_What is needed_
Below are entries. Pull out all lines containing "regex".

_Record excerpts_
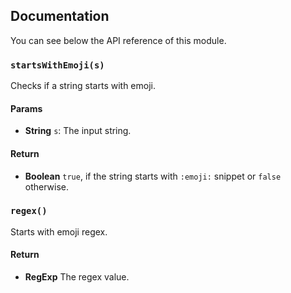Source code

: ## Documentation

You can see below the API reference of this module.

### `startsWithEmoji(s)`
Checks if a string starts with emoji.

#### Params

- **String** `s`: The input string.

#### Return
- **Boolean** `true`, if the string starts with `:emoji:` snippet or `false` otherwise.

### `regex()`
Starts with emoji regex.

#### Return
- **RegExp** The regex value.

_Task output_
### `regex()`
Starts with emoji regex.
- **RegExp** The regex value.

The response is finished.